To grasp the concept, imagine you're walking along a straight path that represents a linear equation. The x-intercept is where your path starts or ends at the horizontal axis if you were moving purely left or right.

In contrast to the x-intercept, the y-intercept is where the equation's graph intersects the y-axis. To find the y-intercept, set the x-value to zero and solve for y. Taking our equation \(3x - 2y = -7\), with x set to zero, we find \(-2y = -7\), which simplifies to \(y = 7/2\). Hence, the y-intercept is \(0, 7/2\).
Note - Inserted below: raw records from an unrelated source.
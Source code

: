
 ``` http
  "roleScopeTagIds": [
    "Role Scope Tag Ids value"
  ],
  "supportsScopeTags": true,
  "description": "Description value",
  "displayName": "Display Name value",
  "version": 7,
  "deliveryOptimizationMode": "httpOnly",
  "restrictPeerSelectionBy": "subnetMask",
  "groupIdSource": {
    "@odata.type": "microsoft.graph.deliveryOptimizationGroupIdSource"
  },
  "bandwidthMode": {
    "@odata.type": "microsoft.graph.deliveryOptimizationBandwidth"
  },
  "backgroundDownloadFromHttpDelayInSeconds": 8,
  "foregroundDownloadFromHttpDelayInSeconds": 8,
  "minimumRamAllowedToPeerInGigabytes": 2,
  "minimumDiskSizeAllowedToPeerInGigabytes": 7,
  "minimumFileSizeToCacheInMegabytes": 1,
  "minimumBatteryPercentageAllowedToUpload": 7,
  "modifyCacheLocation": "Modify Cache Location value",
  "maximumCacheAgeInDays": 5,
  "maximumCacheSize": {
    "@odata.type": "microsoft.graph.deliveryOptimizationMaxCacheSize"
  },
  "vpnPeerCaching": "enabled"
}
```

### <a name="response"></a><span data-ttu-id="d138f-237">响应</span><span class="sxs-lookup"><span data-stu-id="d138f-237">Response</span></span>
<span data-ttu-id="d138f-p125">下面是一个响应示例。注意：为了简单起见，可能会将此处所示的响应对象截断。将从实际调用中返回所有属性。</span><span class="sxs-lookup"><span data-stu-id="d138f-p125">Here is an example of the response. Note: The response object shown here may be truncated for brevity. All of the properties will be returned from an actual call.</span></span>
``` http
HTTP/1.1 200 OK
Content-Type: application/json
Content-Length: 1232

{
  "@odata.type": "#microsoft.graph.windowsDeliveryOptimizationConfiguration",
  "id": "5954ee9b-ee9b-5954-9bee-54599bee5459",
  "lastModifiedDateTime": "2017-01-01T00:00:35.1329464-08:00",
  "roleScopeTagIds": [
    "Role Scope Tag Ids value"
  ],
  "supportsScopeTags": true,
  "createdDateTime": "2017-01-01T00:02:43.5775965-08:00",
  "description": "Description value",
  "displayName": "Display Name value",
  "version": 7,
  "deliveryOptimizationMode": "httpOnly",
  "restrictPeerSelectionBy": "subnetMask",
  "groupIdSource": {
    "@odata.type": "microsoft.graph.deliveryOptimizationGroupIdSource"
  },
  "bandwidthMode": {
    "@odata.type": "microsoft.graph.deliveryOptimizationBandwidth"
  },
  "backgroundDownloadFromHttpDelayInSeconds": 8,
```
Think of the y-intercept as the height at which you would begin or finish your journey if you were traveling vertically along your path. It's an invaluable starting point for sketching the line representing the equation on the graph.

The coordinate plane is the 'stage' on which we plot equations. It consists of a horizontal line (x-axis) and a vertical line (y-axis) that intersect at a right angle at the origin point (0,0). Every point on the plane is determined by an x (horizontal) and y (vertical) coordinate.

To visualize, think of the coordinate plane as a map with a starting point at the center. The x-axis tells you how far east or west you travel, and the y-axis how far north or south. By plotting the x and y-intercepts on this 'map,' you're setting the stage to draw the full path of the linear equation.

Checkpoints in graphing are like samples to check the accuracy of the graph. After plotting the x and y-intercept, we choose additional points to ensure our line is correct. These should not be on the x or y-axis. For the equation \(3x - 2y = -7\), the point (1,1) is not suitable as it doesn't satisfy the equation. Instead, (0,-3.5) is a correct checkpoint as it fulfills the equation.

Imagine checkpoints as confirmations on your path – if you can pass through them as you draw your line on the graphing 'map', you're on the right track. They serve as extra evidence that the line is plotted correctly.